The Granny Peace Brigade trial kicked off this week, and the 18 women who were arrested for staging a sit-in outside a Manhattan armed forces recruiting center last October cruised into the courtroom on Thursday hoping to talk about the war in Iraq. "We are at a very important point in the history of our country," 87-year-old Molly Klopot told the New York Times (subscription required). "It is our responsibility as patriots not to be silent." The Associated Press notes that many of the defendants sported canes, walkers and buttons saying "Love the Troops, Hate the War." I mean, "When I am an old woman, I shall wear purple" is cool and all, but check out the civil disobedience on these broads! I think I'm in love.
The Times reports that "the district attorney pursued a criminal case" against the women, each of whom is charged with two counts of disorderly conduct and faces up to 15 days in jail. To which the grannies say, bring it on. "A number of us have made a decision that we will not accept fines or community service," said 61-year-old Jenny Hines. (Man, the movie version of this case -- preferably starring Cloris Leachman -- is going to be so great. It'll be like "Calendar Girls" in the clink!)

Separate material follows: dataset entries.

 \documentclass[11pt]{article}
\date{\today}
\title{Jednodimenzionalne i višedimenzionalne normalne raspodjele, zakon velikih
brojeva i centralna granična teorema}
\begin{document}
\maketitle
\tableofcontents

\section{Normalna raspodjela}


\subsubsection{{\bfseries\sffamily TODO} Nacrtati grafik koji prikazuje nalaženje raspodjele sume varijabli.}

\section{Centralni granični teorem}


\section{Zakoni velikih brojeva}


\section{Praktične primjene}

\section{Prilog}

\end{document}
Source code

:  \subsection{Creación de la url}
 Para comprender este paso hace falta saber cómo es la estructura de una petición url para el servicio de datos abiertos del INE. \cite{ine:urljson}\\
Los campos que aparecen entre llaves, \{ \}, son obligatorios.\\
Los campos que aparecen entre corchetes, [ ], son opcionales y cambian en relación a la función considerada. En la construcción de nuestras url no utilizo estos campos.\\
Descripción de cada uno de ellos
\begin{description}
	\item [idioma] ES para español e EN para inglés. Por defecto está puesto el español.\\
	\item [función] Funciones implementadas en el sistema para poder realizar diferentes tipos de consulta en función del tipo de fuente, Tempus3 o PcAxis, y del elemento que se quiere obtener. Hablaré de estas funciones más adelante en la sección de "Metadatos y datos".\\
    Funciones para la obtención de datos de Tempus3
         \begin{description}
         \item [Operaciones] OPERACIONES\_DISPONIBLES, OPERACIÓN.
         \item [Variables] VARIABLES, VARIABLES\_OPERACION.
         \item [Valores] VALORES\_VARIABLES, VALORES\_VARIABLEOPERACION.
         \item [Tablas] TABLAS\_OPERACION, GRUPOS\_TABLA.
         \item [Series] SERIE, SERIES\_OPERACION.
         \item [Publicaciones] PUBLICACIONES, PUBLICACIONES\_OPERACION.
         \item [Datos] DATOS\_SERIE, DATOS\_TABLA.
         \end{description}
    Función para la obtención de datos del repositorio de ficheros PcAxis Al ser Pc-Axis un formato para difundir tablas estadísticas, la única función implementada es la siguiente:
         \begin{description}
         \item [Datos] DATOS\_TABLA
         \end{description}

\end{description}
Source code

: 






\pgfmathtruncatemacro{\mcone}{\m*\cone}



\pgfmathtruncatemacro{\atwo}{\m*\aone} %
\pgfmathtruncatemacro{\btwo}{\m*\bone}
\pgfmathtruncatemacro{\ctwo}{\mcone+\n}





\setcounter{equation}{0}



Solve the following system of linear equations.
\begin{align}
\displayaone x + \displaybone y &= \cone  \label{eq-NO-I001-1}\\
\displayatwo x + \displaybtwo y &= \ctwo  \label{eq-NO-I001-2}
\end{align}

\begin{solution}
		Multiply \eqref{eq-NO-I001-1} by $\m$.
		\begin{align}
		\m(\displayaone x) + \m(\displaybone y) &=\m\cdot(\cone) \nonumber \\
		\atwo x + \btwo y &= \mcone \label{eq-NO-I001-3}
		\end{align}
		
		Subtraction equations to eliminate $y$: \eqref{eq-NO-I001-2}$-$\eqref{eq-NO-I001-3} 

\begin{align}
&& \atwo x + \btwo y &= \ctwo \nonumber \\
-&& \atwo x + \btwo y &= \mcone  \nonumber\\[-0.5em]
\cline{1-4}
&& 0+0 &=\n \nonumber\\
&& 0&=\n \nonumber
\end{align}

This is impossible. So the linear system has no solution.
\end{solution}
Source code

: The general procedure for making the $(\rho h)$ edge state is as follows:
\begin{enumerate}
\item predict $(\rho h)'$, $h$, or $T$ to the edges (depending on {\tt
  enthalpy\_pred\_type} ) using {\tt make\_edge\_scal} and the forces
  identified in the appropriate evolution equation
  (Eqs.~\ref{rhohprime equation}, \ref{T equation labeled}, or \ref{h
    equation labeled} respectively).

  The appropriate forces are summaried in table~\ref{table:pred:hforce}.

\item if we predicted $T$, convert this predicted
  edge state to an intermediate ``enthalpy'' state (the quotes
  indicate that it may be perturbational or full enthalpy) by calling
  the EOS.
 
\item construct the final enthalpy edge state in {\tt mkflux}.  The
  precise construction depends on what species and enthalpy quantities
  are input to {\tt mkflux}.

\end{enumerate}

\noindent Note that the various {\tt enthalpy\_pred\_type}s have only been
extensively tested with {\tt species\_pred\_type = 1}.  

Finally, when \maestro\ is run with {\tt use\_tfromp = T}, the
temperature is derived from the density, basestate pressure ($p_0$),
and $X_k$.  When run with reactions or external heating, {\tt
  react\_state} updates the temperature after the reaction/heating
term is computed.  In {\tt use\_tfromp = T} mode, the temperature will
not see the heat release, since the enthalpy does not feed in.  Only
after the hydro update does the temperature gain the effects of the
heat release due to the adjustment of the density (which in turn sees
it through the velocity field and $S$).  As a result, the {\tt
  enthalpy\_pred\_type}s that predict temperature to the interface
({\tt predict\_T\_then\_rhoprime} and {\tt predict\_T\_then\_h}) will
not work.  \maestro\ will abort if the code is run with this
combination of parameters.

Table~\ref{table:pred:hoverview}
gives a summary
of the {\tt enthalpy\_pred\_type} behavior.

Of course, the fact that the defendants are grandmothers does help build sympathy for their cause, and could result in lighter sentencing. But Times columnist Clyde Haberman rather overplays this point, writing, "Sure, there were denunciations of the war. But there were also photos of grandchildren and great-grandchildren hanging from strings around the women's necks. The mood was a contrast to much of the political dialogue these days ... The grannies are 'positive, upbeat, respectful, loving America,' said their lawyer."
I don't see why carrying pictures of one's grandchildren -- the ones who will inherit the political, environmental and economic consequences of the current administration's actions -- undercuts these women's antiwar message. Being a grandmother means having a great store of life experience and a connection to future generations; that the women call themselves the Granny Peace Brigade isn't just cute, it's conscientious. Whether the judge finds that the brigade's protest was legal or the grannies go to jail, I'm hoping their peace-loving antics keep getting America's attention.